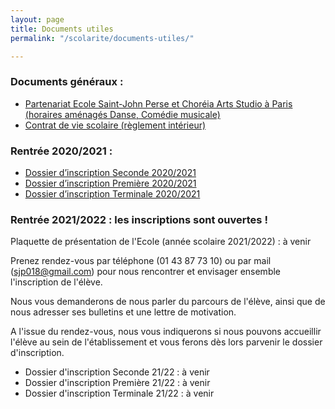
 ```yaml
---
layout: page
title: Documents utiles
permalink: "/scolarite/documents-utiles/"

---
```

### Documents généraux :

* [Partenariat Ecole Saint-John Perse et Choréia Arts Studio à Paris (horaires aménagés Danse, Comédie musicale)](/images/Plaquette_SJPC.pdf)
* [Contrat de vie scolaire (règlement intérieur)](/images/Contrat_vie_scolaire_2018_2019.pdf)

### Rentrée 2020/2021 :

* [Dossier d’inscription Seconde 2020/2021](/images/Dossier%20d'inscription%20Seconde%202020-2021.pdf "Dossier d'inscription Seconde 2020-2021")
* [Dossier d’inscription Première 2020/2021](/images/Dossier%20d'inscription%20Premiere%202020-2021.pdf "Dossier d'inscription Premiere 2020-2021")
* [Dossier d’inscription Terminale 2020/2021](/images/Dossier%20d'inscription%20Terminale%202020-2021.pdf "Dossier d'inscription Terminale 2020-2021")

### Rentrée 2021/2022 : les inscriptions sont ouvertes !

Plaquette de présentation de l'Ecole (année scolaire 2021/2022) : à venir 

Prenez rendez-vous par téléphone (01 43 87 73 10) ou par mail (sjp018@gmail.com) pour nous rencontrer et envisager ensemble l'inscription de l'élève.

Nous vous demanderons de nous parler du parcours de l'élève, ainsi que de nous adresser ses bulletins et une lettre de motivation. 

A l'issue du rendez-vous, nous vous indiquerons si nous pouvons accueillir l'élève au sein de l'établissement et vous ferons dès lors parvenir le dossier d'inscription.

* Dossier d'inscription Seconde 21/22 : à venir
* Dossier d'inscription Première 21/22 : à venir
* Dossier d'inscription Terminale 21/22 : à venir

--

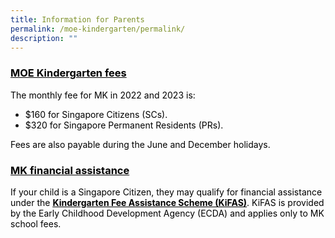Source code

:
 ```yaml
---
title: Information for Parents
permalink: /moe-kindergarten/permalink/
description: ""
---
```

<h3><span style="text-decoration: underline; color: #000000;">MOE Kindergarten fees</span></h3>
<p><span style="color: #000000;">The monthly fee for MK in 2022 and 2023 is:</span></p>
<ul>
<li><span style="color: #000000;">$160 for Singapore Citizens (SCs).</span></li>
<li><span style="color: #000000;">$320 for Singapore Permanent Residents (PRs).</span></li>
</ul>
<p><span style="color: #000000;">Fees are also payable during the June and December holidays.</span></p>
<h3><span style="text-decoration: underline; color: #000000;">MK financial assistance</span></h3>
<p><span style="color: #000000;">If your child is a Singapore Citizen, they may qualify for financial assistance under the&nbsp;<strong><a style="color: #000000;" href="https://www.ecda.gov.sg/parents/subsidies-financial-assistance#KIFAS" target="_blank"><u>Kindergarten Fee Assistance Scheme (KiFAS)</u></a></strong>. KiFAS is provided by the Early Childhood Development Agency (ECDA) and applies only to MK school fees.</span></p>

WORK INSTRUCTIONS:
Scan the records above for the word "financial". Show each line in which it appears.

TASK RESPONSE:
<h3><span style="text-decoration: underline; color: #000000;">MK financial assistance</span></h3>
<p><span style="color: #000000;">If your child is a Singapore Citizen, they may qualify for financial assistance under the&nbsp;<strong><a style="color: #000000;" href="https://www.ecda.gov.sg/parents/subsidies-financial-assistance#KIFAS" target="_blank"><u>Kindergarten Fee Assistance Scheme (KiFAS)</u></a></strong>. KiFAS is provided by the Early Childhood Development Agency (ECDA) and applies only to MK school fees.</span></p>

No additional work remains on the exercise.